The production technicians at Pantex, where weapons systems are assembled, have also tested the newly designed connector. Petterborg said they provided positive feedback about how easy it is to use.

Rapid fabrication

To make the connector, Petterborg turned to many other groups, including Sandia’s Rapid Development Connector team led out of Connectors and Lightning Arrestor Connectors, in collaboration with Material, Physical and Chemical Sciences and the Advanced Materials Laboratory.

The Rapid Development Connector team tested a variety of materials for the connector and rapidly fabricated multiple design iterations, saving time and money.

Using 3D printing, metal is printed layer by layer for a newly designed cable connector. (Video by Craig Fritz) Click on the thumbnail to watch.

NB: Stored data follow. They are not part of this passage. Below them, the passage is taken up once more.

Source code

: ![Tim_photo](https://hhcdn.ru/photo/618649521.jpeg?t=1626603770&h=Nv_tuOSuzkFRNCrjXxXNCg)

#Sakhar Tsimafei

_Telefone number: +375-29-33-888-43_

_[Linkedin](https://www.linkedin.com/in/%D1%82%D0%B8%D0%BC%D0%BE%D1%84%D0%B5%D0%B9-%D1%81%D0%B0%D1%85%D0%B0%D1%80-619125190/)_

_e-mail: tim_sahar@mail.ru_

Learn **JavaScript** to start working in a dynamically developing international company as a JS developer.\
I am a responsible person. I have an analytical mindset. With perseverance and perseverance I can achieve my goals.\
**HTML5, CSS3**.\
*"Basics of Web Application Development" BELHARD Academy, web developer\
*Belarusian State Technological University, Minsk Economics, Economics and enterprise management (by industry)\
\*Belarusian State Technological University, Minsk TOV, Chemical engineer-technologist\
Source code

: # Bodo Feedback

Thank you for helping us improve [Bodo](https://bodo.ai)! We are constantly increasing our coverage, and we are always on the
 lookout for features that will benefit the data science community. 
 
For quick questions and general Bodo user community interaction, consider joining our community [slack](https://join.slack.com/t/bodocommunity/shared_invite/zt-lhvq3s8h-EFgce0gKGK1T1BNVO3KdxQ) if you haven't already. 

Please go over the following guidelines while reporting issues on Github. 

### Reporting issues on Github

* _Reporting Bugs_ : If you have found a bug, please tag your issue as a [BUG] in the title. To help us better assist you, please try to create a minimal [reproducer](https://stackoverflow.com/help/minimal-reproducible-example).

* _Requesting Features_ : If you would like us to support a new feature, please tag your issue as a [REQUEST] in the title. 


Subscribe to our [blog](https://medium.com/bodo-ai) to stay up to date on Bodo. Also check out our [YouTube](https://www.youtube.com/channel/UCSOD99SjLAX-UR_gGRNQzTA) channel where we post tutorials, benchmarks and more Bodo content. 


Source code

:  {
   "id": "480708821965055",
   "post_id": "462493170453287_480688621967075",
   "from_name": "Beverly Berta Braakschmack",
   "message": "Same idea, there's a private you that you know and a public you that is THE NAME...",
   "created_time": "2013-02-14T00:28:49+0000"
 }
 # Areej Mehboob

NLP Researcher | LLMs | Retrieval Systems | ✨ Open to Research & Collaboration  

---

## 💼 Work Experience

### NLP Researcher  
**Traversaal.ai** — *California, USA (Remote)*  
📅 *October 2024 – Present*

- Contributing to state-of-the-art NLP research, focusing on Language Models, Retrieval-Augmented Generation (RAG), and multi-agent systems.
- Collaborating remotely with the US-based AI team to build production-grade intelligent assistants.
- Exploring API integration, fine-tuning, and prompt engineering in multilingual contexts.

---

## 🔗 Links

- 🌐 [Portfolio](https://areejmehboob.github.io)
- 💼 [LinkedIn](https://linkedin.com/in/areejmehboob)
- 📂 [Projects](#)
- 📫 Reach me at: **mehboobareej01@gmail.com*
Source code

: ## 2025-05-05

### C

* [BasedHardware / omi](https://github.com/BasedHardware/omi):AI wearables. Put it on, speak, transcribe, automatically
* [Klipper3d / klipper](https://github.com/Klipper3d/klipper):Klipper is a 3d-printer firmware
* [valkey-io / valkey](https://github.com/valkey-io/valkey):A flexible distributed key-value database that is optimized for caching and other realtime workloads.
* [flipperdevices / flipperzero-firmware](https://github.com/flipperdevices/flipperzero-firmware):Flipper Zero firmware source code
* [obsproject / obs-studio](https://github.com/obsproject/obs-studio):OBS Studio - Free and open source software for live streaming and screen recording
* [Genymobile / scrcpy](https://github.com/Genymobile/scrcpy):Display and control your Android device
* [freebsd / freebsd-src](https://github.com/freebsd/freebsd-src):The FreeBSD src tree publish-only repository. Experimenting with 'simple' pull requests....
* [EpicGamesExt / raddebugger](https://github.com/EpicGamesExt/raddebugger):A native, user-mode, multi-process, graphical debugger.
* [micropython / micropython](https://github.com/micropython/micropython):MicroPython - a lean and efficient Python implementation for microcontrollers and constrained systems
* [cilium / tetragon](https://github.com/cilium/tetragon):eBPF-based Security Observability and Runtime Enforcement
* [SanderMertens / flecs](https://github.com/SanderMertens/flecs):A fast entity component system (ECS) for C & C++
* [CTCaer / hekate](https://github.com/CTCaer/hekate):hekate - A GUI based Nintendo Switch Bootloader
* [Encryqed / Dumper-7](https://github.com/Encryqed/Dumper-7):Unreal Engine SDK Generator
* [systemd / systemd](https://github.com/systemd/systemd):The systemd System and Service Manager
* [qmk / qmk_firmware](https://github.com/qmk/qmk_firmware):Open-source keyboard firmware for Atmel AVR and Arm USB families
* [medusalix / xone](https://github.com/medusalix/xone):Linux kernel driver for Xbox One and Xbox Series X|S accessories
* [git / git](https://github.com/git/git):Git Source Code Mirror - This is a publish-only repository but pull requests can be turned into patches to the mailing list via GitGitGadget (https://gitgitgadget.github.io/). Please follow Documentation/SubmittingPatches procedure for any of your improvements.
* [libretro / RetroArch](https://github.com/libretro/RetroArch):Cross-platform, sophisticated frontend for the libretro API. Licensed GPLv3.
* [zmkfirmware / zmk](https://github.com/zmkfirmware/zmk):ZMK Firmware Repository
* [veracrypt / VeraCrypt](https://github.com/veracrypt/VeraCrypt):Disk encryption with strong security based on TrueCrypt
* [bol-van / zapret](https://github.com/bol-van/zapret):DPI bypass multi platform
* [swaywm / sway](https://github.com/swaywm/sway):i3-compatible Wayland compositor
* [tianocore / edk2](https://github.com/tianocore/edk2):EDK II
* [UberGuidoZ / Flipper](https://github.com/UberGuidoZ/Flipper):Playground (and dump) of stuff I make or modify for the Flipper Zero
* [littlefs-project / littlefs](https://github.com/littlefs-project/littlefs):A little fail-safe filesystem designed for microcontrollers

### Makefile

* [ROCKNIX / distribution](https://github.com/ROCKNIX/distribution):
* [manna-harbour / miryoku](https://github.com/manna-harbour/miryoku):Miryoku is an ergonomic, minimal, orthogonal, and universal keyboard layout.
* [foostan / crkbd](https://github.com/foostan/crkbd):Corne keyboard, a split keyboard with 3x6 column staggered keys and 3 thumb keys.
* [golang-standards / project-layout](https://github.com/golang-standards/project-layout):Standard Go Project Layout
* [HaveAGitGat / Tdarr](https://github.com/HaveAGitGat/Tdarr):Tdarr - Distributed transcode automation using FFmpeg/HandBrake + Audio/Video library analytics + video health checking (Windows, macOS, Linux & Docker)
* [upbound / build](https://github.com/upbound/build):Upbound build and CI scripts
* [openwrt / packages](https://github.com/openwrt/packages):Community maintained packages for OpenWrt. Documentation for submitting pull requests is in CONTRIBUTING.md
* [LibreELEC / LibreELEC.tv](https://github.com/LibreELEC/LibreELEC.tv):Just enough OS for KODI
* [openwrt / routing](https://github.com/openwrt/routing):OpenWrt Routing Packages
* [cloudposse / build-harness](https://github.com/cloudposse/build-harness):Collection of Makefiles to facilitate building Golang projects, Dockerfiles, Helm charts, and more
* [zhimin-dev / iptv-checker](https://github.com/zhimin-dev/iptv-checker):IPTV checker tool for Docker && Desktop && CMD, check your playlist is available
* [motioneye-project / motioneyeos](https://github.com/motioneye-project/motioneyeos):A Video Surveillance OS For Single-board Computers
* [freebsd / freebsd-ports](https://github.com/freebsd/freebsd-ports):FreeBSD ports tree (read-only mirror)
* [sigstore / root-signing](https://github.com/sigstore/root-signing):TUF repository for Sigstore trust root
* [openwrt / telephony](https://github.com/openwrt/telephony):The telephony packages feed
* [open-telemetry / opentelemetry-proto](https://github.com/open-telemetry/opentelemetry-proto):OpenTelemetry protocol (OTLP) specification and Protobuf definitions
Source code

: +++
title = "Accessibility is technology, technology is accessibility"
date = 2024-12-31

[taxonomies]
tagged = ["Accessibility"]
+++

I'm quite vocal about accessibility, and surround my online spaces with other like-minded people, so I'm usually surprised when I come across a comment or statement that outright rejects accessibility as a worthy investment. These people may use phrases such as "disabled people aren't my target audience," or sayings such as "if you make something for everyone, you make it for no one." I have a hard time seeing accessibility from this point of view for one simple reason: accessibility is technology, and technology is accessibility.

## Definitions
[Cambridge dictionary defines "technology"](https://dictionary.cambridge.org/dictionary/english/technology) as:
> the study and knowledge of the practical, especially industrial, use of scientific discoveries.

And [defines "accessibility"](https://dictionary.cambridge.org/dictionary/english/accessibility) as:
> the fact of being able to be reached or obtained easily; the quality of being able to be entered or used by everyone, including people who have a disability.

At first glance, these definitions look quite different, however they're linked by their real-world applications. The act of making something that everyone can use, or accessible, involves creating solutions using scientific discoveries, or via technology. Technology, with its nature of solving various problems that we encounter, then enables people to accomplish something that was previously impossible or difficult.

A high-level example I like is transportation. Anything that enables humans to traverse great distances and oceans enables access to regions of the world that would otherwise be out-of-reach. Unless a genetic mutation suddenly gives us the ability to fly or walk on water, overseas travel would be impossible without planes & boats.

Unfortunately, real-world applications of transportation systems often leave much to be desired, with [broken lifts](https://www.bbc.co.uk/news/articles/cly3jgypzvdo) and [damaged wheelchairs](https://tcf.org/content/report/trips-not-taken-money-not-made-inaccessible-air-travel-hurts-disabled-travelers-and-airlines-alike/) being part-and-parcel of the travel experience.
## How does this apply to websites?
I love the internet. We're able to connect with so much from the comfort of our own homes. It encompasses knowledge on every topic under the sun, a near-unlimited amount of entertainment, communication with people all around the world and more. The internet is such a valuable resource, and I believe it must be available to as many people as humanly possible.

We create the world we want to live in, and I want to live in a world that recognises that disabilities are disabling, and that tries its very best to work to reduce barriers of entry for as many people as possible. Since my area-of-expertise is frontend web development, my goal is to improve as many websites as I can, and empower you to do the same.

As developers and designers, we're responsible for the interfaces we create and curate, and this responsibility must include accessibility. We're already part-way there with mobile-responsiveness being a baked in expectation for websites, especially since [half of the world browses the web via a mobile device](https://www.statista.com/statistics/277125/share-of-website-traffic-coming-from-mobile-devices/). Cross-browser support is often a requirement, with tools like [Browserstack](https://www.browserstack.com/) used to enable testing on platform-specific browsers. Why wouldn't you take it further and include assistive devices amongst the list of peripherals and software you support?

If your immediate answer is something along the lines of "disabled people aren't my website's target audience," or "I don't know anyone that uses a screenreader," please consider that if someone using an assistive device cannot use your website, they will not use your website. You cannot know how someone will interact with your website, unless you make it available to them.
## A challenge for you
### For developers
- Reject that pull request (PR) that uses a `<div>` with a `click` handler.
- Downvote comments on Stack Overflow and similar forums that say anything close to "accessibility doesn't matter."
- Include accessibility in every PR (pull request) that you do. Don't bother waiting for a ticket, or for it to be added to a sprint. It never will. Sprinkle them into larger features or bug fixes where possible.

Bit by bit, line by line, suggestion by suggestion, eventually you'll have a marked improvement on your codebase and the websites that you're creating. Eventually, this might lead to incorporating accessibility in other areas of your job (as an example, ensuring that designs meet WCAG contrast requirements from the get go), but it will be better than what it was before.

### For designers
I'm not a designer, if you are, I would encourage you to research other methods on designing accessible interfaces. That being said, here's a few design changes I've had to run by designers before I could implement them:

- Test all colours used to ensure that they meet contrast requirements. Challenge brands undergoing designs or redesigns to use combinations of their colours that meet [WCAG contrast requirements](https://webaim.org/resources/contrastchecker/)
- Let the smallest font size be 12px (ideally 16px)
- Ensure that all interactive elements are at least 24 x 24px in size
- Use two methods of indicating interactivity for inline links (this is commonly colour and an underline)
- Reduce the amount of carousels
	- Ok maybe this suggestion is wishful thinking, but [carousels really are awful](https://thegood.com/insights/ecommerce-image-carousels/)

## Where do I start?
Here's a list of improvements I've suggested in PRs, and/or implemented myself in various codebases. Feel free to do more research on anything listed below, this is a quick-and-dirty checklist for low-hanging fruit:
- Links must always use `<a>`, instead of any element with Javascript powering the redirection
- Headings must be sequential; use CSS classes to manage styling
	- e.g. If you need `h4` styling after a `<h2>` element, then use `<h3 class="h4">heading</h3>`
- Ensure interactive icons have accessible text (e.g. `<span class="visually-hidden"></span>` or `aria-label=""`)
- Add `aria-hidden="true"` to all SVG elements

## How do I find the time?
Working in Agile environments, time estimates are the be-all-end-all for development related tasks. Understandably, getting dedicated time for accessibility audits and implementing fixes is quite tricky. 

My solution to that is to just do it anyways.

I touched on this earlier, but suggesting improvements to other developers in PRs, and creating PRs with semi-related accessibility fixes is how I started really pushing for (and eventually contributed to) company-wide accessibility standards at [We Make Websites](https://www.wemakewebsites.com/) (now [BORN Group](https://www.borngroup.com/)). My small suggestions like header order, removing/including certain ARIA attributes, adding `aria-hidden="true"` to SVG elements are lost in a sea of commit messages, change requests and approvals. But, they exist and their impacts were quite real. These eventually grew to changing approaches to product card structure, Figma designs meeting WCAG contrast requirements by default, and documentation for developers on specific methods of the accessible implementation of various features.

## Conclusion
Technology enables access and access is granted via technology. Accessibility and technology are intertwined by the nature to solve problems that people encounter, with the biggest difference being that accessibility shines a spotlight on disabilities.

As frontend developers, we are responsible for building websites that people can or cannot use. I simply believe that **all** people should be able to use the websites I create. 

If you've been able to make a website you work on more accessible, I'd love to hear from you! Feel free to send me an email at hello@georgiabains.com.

“Our team worked through multiple designs with Petterborg and we were able to turn around parts for testing in weeks, sometimes even days,” said Michael Gallegos, the staff member leading the Rapid Development Connector project at the Advanced Materials Lab. “Having a direct line of communication with the people involved in operating the tools and assembling the parts helps provide the best engineering solution.”

Without the Advanced Materials Lab, Petterborg would have sent his designs to an outside manufacturer to be produced, taking anywhere from three to six months for each iteration of prototyping.

“Use of additive manufacturing for both the prototyping and production allowed me to fail and iterate quickly and improve on previous designs, often in less than a week,” Petterborg said. “Failing is a natural part of the design process. Failing quickly, learning and improving on the previous failures faster means a better end result. I was able to narrow in on the most successful paths and then refine the results to meet the requirements in a shortened timeframe.”

Tapping into Sandia’s knowledge base

Petterborg acknowledged he could not have accomplished designing the new connectors without the help of his colleagues.

“At Sandia, we have one of the greatest, deepest knowledge bases of any place in the world,” he said.

Petterborg called on the expertise of machinists across the Labs. He said the input he received from colleagues helped him optimize the design of the connector.

“Working with the various groups at Sandia, I’ve only encountered people who are excited to help and be involved,” Petterborg said. “It’s as much fun for them as it is to me.”

The team’s accomplishment has been getting a lot of attention. Deputy Labs Director Laura McGill recently demonstrated the connector assembly to congressional staff members.

Sandia National Laboratories is a multimission laboratory operated by National Technology and Engineering Solutions of Sandia LLC, a wholly owned subsidiary of Honeywell International Inc., for the U.S. Department of Energy’s National Nuclear Security Administration. Sandia Labs has major research and development responsibilities in nuclear deterrence, global security, defense, energy technologies and economic competitiveness, with main facilities in Albuquerque, New Mexico, and Livermore, California.